[Records from a collection]
▼

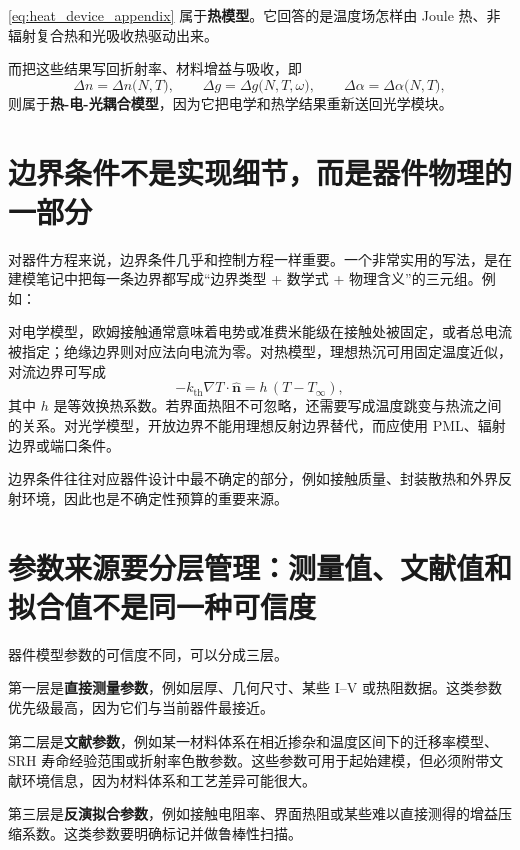 \cref{eq:heat_device_appendix} 属于\textbf{热模型}。它回答的是温度场怎样由 Joule 热、非辐射复合热和光吸收热驱动出来。

而把这些结果写回折射率、材料增益与吸收，即
\begin{equation}
\Delta n = \Delta n\bigl(N,T\bigr),
\qquad
\Delta g = \Delta g\bigl(N,T,\omega\bigr),
\qquad
\Delta\alpha = \Delta\alpha\bigl(N,T\bigr),
\label{eq:coupling_variables_appendix}
\end{equation}
则属于\textbf{热-电-光耦合模型}，因为它把电学和热学结果重新送回光学模块。

\section{边界条件不是实现细节，而是器件物理的一部分}
对器件方程来说，边界条件几乎和控制方程一样重要。一个非常实用的写法，是在建模笔记中把每一条边界都写成“边界类型 + 数学式 + 物理含义”的三元组。例如：

对电学模型，欧姆接触通常意味着电势或准费米能级在接触处被固定，或者总电流被指定；绝缘边界则对应法向电流为零。对热模型，理想热沉可用固定温度近似，对流边界可写成
\begin{equation}
-k_{\mathrm{th}}\nabla T\cdot\hat{\bm n}
=
h\,(T-T_\infty),
\label{eq:convective_bc_appendix}
\end{equation}
其中 $h$ 是等效换热系数。若界面热阻不可忽略，还需要写成温度跳变与热流之间的关系。对光学模型，开放边界不能用理想反射边界替代，而应使用 PML、辐射边界或端口条件。

边界条件往往对应器件设计中最不确定的部分，例如接触质量、封装散热和外界反射环境，因此也是不确定性预算的重要来源。

\section{参数来源要分层管理：测量值、文献值和拟合值不是同一种可信度}
器件模型参数的可信度不同，可以分成三层。

第一层是\textbf{直接测量参数}，例如层厚、几何尺寸、某些 I--V 或热阻数据。这类参数优先级最高，因为它们与当前器件最接近。

第二层是\textbf{文献参数}，例如某一材料体系在相近掺杂和温度区间下的迁移率模型、SRH 寿命经验范围或折射率色散参数。这些参数可用于起始建模，但必须附带文献环境信息，因为材料体系和工艺差异可能很大。

第三层是\textbf{反演拟合参数}，例如接触电阻率、界面热阻或某些难以直接测得的增益压缩系数。这类参数要明确标记并做鲁棒性扫描。

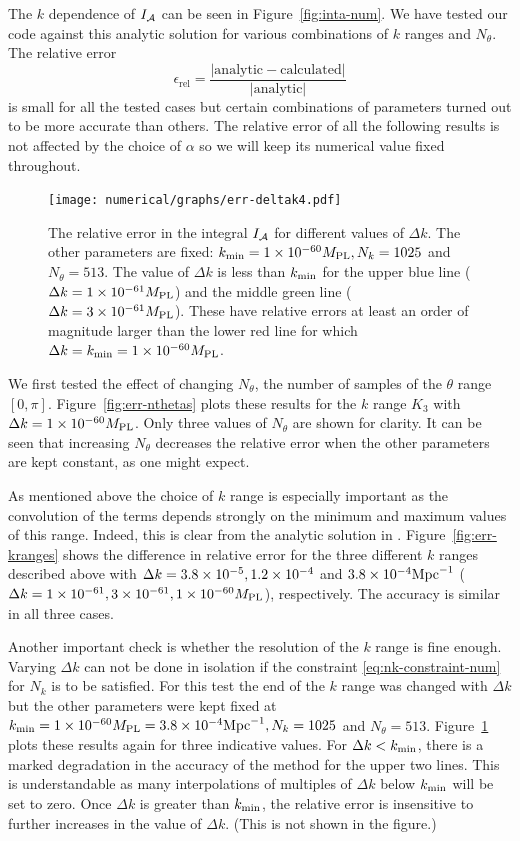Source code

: % 
The $k$ dependence of $I_\A$ can be seen in Figure~\ref{fig:inta-num}. 
We have tested our code against this analytic solution for various
combinations of $k$ ranges and $N_\theta$. The relative error
%
\begin{equation}
 \epsilon_\mathrm{rel} = \frac{|\mathrm{analytic}- \mathrm{calculated}
|}{|\mathrm{analytic}|}
\end{equation}
%
is small for all the tested cases but certain combinations of
parameters turned out to be more accurate than others. The relative error of
all the following results is not affected by the choice of $\alpha$ so
we will keep its numerical value fixed throughout.

\begin{figure}[htb]
 \centering
 \texttt{[image: numerical/graphs/err-deltak4.pdf]}
 \caption[Relative error in the integral $I_\A$]{The relative error in the
integral $I_\A$ for different values of $\Delta k$.
The other parameters are fixed: $k_{\mathrm{min}}=1\times10^{-60}M_{\mathrm{PL}}, N_k = 1025$ and
$N_\theta=513$. 
The value of $\Delta k$ is less than $k_{\mathrm{min}}$ for the upper 
blue line ($\Delta k=1\times 10^{-61}M_{\mathrm{PL}}$) and the middle green line ($\Delta
k=3\times 10^{-61}M_{\mathrm{PL}}$). These have relative errors at least an order of magnitude larger
than the lower red line for which $\Delta k=k_{\mathrm{min}}=1\times 10^{-60}M_{\mathrm{PL}}$.}
 \label{fig:err-deltaks}
\end{figure}


We first tested the effect of changing $N_\theta$, the number of
samples of the $\theta$ range $[0,\pi]$.  Figure~\ref{fig:err-nthetas}
plots these results for the $k$ range $K_3$ with $\Delta k =
1\times 10^{-60}M_{\mathrm{PL}}$. Only three values of $N_\theta$ are shown for clarity. It
can be seen that increasing $N_\theta$ decreases the relative error when the other
parameters are kept constant, as one
might expect.


As mentioned above the choice of $k$ range is especially important as
the convolution of the terms depends strongly on the minimum and
maximum values of this range. Indeed, this is clear from the analytic
solution in . Figure~\ref{fig:err-kranges}
shows the difference in relative error for the three different $k$
ranges described above with 
$\Delta k= 3.8\times 10^{-5}, 1.2\times 10^{-4}$ and $3.8\times 10^{-4}\mathrm{Mpc}^{-1}$
($\Delta k= 1\times 10^{-61}, 3\times 10^{-61},1\times 10^{-60}M_{\mathrm{PL}}$),
respectively. The accuracy is similar in all three cases.


Another important check is whether the resolution of the $k$ range is
fine enough. Varying $\Delta k$ can not be done in isolation if the
constraint \eqref{eq:nk-constraint-num} for $N_k$ is to
be satisfied. For this test the end of the $k$ range was changed with $\Delta k$
but the other parameters were kept fixed at $k_{\mathrm{min}}=1\times 10^{-60}M_{\mathrm{PL}}=3.8\times 10^{-4}\mathrm{Mpc}^{-1},
N_k = 1025$ and $N_\theta=513$. Figure~\ref{fig:err-deltaks} plots
these results again for three indicative values.  For $\Delta
k<k_{\mathrm{min}}$, there is a marked degradation in
the accuracy of the method for the upper two lines. This is understandable as many
interpolations of multiples of $\Delta k$ below $k_{\mathrm{min}}$ will be set to
zero. Once $\Delta k$ is greater than $k_{\mathrm{min}}$, the relative error is
insensitive to further increases in the value of $\Delta k$. (This is not shown in
the figure.)



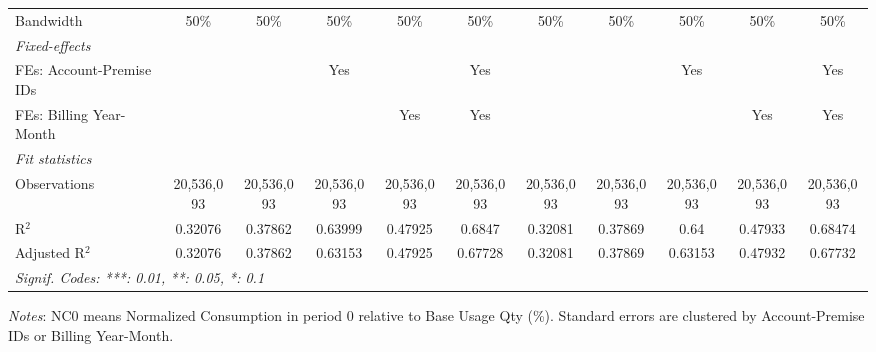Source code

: \begin{table}[htbp]
\begin{adjustbox}{scale = 0.70}
\begin{tabular}{lcccccccccc}
& & & & & & & & & & \\
\midrule Bandwidth & 50\% & 50\% & 50\% & 50\% & 50\% & 50\% & 50\% & 50\% & 50\% & 50\%\\
\midrule
\emph{Fixed-effects}&   &   &   &   &   &   &   &   &   &  \\
FEs: Account-Premise IDs &  &  & Yes &  & Yes &  &  & Yes &  & Yes\\
FEs: Billing Year-Month &  &  &  & Yes & Yes &  &  &  & Yes & Yes\\
\midrule
\emph{Fit statistics}&  & & & & & & & & & \\
Observations & 20,536,093&20,536,093&20,536,093&20,536,093&20,536,093&20,536,093&20,536,093&20,536,093&20,536,093&20,536,093\\
R$^2$ & 0.32076&0.37862&0.63999&0.47925&0.6847&0.32081&0.37869&0.64&0.47933&0.68474\\
Adjusted R$^2$ & 0.32076&0.37862&0.63153&0.47925&0.67728&0.32081&0.37869&0.63153&0.47932&0.67732\\
\bottomrule\bottomrule
\multicolumn{11}{l}{\emph{Signif. Codes: ***: 0.01, **: 0.05, *: 0.1}}\\
\end{tabular}
\end{adjustbox}
\begin{tablenotes}
\footnotesize
\emph{\medskip Notes}: NC0 means Normalized Consumption in period 0 relative to Base Usage Qty (\%). Standard errors are clustered by Account-Premise IDs or Billing Year-Month.
\end{tablenotes}
\end{table}
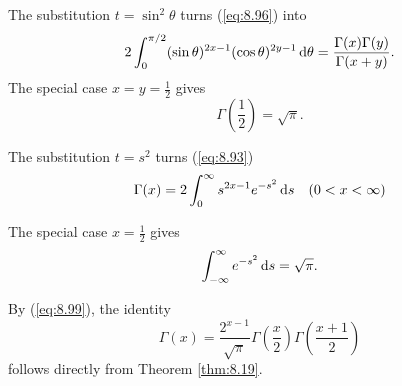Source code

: \begin{thm}
    \label{thm:8.21}
    The substitution $t = \sin^2 \theta$ turns (\ref{eq:8.96}) into
    \begin{equation}
        \label{eq:8.98}
        2 \int_{0}^{\pi/2} 
        (\sin \theta)^{2x-1}
        (\cos \theta)^{2y-1} 
        \d \theta = 
        \frac{\Gamma(x)\Gamma(y)}{\Gamma(x+y)}.
    \end{equation}
    The special case $x=y=\frac{1}{2}$ gives 
    \begin{equation}
        \label{eq:8.99}
        \Gamma\left( \frac{1}{2} \right) = \sqrt{\pi} .
    \end{equation}

    The substitution $t=s^2$ turns (\ref{eq:8.93})
    \begin{equation}
        \label{eq:8.100}
        \Gamma(x) = 2 \int_{0}^{\infty} s^{2x-1} e^{-s^2} \d s
        \quad 
        (0 < x < \infty)
    \end{equation}

    The special case $x=\frac{1}{2}$ gives 
    \begin{equation}
        \label{eq:8.101}
        \int_{-\infty}^{\infty} e^{-s^2} \d s = \sqrt{\pi} .
    \end{equation}

    By (\ref{eq:8.99}), the identity 
    \begin{equation}
        \label{eq:8.102}
        \Gamma(x) = \frac{2^{x-1}}{\sqrt{\pi}} 
        \Gamma \left( \frac{x}{2} \right)
        \Gamma \left( \frac{x+1}{2} \right)
    \end{equation}
    follows directly from Theorem \ref{thm:8.19}.
\end{thm}

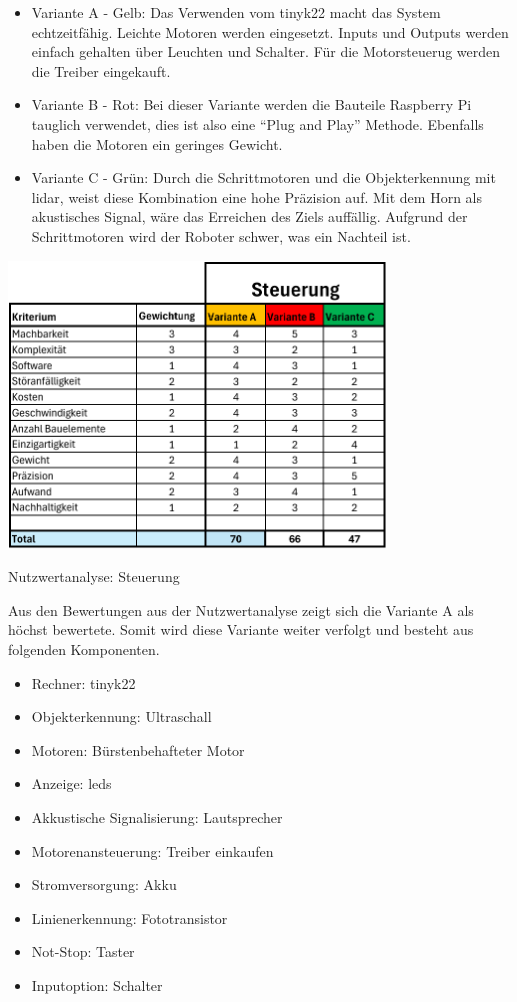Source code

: \begin{itemize}
    \item Variante A - Gelb: Das Verwenden vom \gls{tinyk22} macht das System echtzeitfähig. Leichte Motoren werden eingesetzt. Inputs und Outputs werden einfach gehalten über Leuchten und Schalter. Für die Motorsteuerug werden die Treiber eingekauft.
    \item Variante B - Rot: Bei dieser Variante werden die Bauteile Raspberry Pi tauglich verwendet, dies ist also eine ``Plug and Play'' Methode. Ebenfalls haben die Motoren ein geringes Gewicht.
    \item Variante C - Grün: Durch die Schrittmotoren und die Objekterkennung mit \acrfull{lidar}, weist diese Kombination eine hohe Präzision auf. Mit dem Horn als akustisches Signal, wäre das Erreichen des Ziels auffällig. Aufgrund der Schrittmotoren wird der Roboter schwer, was ein Nachteil ist.
\end{itemize}


\begin{table}[H]
\centering
\includegraphics[width=0.75\textwidth]{assets/Nutzwertanalyse-ET.pdf}
\caption{Nutzwertanalyse: Steuerung}
\label{table:nutzwert-ET}
\end{table}

Aus den Bewertungen aus der Nutzwertanalyse zeigt sich die Variante A als höchst bewertete. Somit wird diese Variante weiter verfolgt und besteht aus folgenden Komponenten.

\begin{itemize}
    \item Rechner: \gls{tinyk22}
    \item Objekterkennung: Ultraschall
    \item Motoren: Bürstenbehafteter Motor
    \item Anzeige: \acrshort{led}s
    \item Akkustische Signalisierung: Lautsprecher
    \item Motorenansteuerung: Treiber einkaufen
    \item Stromversorgung: Akku
    \item Linienerkennung: Fototransistor
    \item Not-Stop: Taster
    \item Inputoption: Schalter
\end{itemize}

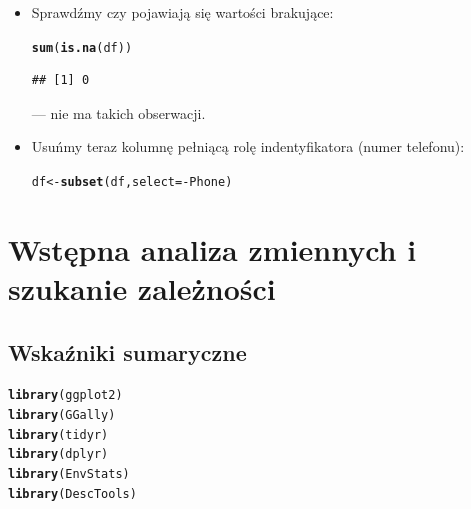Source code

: \documentclass{article}\usepackage[]{graphicx}\usepackage[]{color}
\makeatletter
\newcommand{\hlopt}[1]{\textcolor[rgb]{0,0,0}{#1}}%
\newcommand{\hlstd}[1]{\textcolor[rgb]{0.345,0.345,0.345}{#1}}%
\newcommand{\hlkwb}[1]{\textcolor[rgb]{0.69,0.353,0.396}{#1}}%
\newcommand{\hlkwc}[1]{\textcolor[rgb]{0.333,0.667,0.333}{#1}}%
\newcommand{\hlkwd}[1]{\textcolor[rgb]{0.737,0.353,0.396}{\textbf{#1}}}%
\newenvironment{kframe}{%
 \def\at@end@of@kframe{}%
 \ifinner\ifhmode%
  \def\at@end@of@kframe{\end{minipage}}%
  \begin{minipage}{\columnwidth}%
 \fi\fi%
 \def\FrameCommand##1{\hskip\@totalleftmargin \hskip-\fboxsep
 \colorbox{shadecolor}{##1}\hskip-\fboxsep
     \hskip-\linewidth \hskip-\@totalleftmargin \hskip\columnwidth}%
 \MakeFramed {\advance\hsize-\width
   \@totalleftmargin\z@ \linewidth\hsize
   \@setminipage}}%
 {\par\unskip\endMakeFramed%
 \at@end@of@kframe}
\newenvironment{knitrout}{}{} %
\makeatother
\begin{document}
\begin{itemize}
\item Sprawdźmy czy pojawiają się wartości brakujące:
\begin{knitrout}
\color{fgcolor}\begin{kframe}
\begin{alltt}
\hlkwd{sum}\hlstd{(}\hlkwd{is.na}\hlstd{(df))}
\end{alltt}
\begin{verbatim}
## [1] 0
\end{verbatim}
\end{kframe}
\end{knitrout}
--- nie ma takich obserwacji.
\item Usuńmy teraz kolumnę pełniącą rolę indentyfikatora (numer telefonu):
\begin{knitrout}
\color{fgcolor}\begin{kframe}
\begin{alltt}
\hlstd{df} \hlkwb{<-} \hlkwd{subset}\hlstd{(df,} \hlkwc{select}\hlstd{=}\hlopt{-}\hlstd{Phone)}
\end{alltt}
\end{kframe}
\end{knitrout}

\end{itemize}

\section{Wstępna analiza zmiennych i szukanie zależności}

\subsection{Wskaźniki sumaryczne}


\begin{knitrout}
\color{fgcolor}\begin{kframe}
\begin{alltt}
\hlkwd{library}\hlstd{(ggplot2)}
\hlkwd{library}\hlstd{(GGally)}
\hlkwd{library}\hlstd{(tidyr)}
\hlkwd{library}\hlstd{(dplyr)}
\hlkwd{library}\hlstd{(EnvStats)}
\hlkwd{library}\hlstd{(DescTools)}
\end{alltt}
\end{kframe}
\end{knitrout}
\end{document}
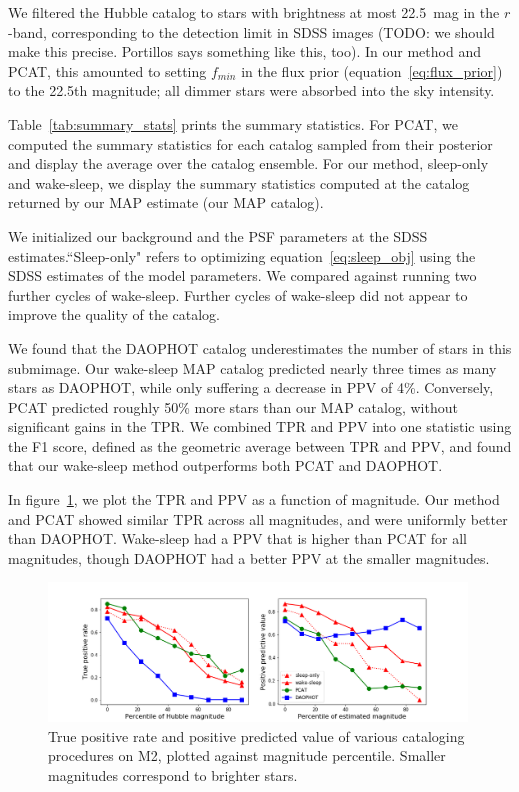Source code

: We filtered the Hubble catalog to stars with brightness at most 22.5~mag in the $r$-band, corresponding to the detection limit in SDSS images  
(TODO: we should make this precise. Portillos says something like this, too). In our method and PCAT, this amounted to setting $f_{min}$ in the flux prior (equation~\eqref{eq:flux_prior})
to the 22.5th magnitude; all dimmer stars were absorbed into the sky intensity. 

Table~\ref{tab:summary_stats} prints the summary statistics. For PCAT, we 
computed the summary statistics for each catalog sampled from their posterior and display the average over the catalog ensemble. For our method, sleep-only and wake-sleep, we display the 
summary statistics computed at the catalog returned by our MAP estimate (our MAP catalog). 

We initialized our background and the PSF parameters at the SDSS estimates.``Sleep-only" refers 
to optimizing equation~\eqref{eq:sleep_obj} using the SDSS estimates of the model parameters. We compared against running two further cycles of wake-sleep. Further cycles of wake-sleep did not appear to improve the quality of the catalog. 

We found that the DAOPHOT catalog underestimates the number of stars in this submimage.
Our wake-sleep MAP catalog predicted nearly three times as many stars as DAOPHOT, while only suffering a decrease in PPV of 4\%. 
Conversely, PCAT predicted roughly 50\% more stars than our MAP catalog, without significant gains in the TPR. 
We combined TPR and PPV into one statistic using the F1 score,
defined as the geometric average between TPR and PPV, and found that our wake-sleep method outperforms both PCAT and DAOPHOT.



In figure~\ref{fig:summary_stats}, we plot the TPR and PPV as a function of magnitude.
Our method and PCAT showed similar TPR across all magnitudes, and were
uniformly better than DAOPHOT. Wake-sleep had a PPV that is higher than PCAT for all magnitudes, though DAOPHOT had a better PPV at the smaller magnitudes.

\begin{figure}[h]
    \centering
    \includegraphics[width=0.99\textwidth]{figures/summary_statistics_m2.png}
    \caption{True positive rate and positive predicted value of various cataloging
    procedures on M2, plotted against magnitude percentile.
    Smaller magnitudes correspond to brighter stars. }
    \label{fig:summary_stats}
\end{figure}

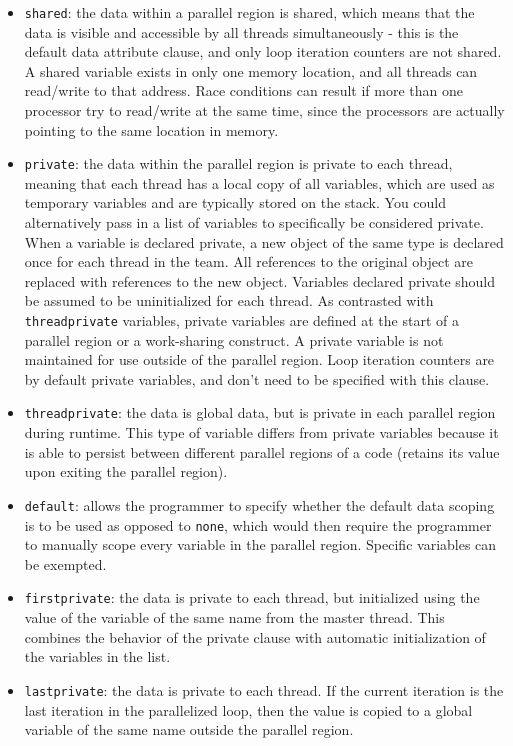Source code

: \documentclass[10pt]{article}
\begin{document}
\begin{flushleft}
\begin{itemize}
\item {\tt shared}: the data within a parallel region is shared, which means that the data is visible and accessible by all threads simultaneously - this is the default data attribute clause, and only loop iteration counters are not shared. A shared variable exists in only one memory location, and all threads can read/write to that address. Race conditions can result if more than one processor try to read/write at the same time, since the processors are actually pointing to the same location in memory.
\item {\tt private}: the data within the parallel region is private to each thread, meaning that each thread has a local copy of all variables, which are used as temporary variables and are typically stored on the stack.  You could alternatively pass in a list of variables to specifically be considered private. When a variable is declared private, a new object of the same type is declared once for each thread in the team. All references to the original object are replaced with references to the new object. Variables declared private should be assumed to be uninitialized for each thread. As contrasted with {\tt threadprivate} variables, private variables are defined at the start of a parallel region or a work-sharing construct. A private variable is not maintained for use outside of the parallel region. Loop iteration counters are by default private variables, and don't need to be specified with this clause.
\item {\tt threadprivate}: the data is global data, but is private in each parallel region during runtime. This type of variable differs from private variables because it is able to persist between different parallel regions of a code (retains its value upon exiting the parallel region). 
\item {\tt default}: allows the programmer to specify whether the default data scoping is to be used as opposed to {\tt none}, which would then require the programmer to manually scope every variable in the parallel region. Specific variables can be exempted. 
\item {\tt firstprivate}: the data is private to each thread, but initialized using the value of the variable of the same name from the master thread. This combines the behavior of the private clause with automatic initialization of the variables in the list. 
\item {\tt lastprivate}: the data is private to each thread. If the current iteration is the last iteration in the parallelized loop, then the value is copied to a global variable of the same name outside the parallel region.

\end{itemize}
\end{flushleft}
\end{document}
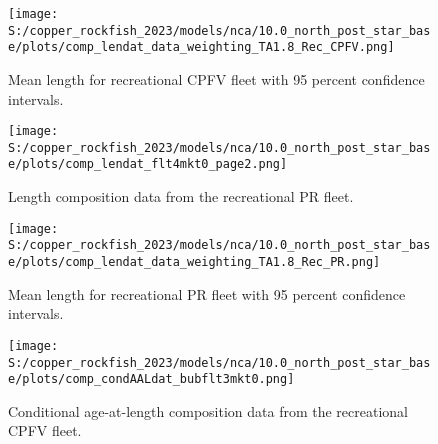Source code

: \documentclass[11pt,
  letterpaper,
]{article}
\begin{document}
\pagebreak

\begin{figure}
{\centering
\texttt{[image: S:/copper\_rockfish\_2023/models/nca/10.0\_north\_post\_star\_base/plots/comp\_lendat\_data\_weighting\_TA1.8\_Rec\_CPFV.png]}
}
\caption{Mean length for recreational CPFV fleet with 95 percent confidence intervals.\label{fig:mean-rec-cpfv-len-data}}
\end{figure}

\pagebreak

\begin{figure}
{\centering
\texttt{[image: S:/copper\_rockfish\_2023/models/nca/10.0\_north\_post\_star\_base/plots/comp\_lendat\_flt4mkt0\_page2.png]}
}
\caption{Length composition data from the recreational PR fleet.\label{fig:rec-pr-len-data}}
\end{figure}

\pagebreak

\begin{figure}
{\centering
\texttt{[image: S:/copper\_rockfish\_2023/models/nca/10.0\_north\_post\_star\_base/plots/comp\_lendat\_data\_weighting\_TA1.8\_Rec\_PR.png]}
}
\caption{Mean length for recreational PR fleet with 95 percent confidence intervals.\label{fig:mean-rec-pr-len-data}}
\end{figure}

\begin{figure}
{\centering
\texttt{[image: S:/copper\_rockfish\_2023/models/nca/10.0\_north\_post\_star\_base/plots/comp\_condAALdat\_bubflt3mkt0.png]}
}
\caption{Conditional age-at-length composition data from the recreational CPFV fleet.\label{fig:rec-cpfv-caal-data}}
\end{figure}

\pagebreak
\end{document}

▲

* **PROBLEM DESCRIPTION**:
Return only the lines of the records in which the string "were" appears.

* **EXERCISE ANSWER**:
but the other parameters were kept fixed at $k_{\mathrm{min}}=1\times 10^{-60}M_{\mathrm{PL}}=3.8\times 10^{-4}\mathrm{Mpc}^{-1},
to the 22.5th magnitude; all dimmer stars were absorbed into the sky intensity. 
Our method and PCAT showed similar TPR across all magnitudes, and were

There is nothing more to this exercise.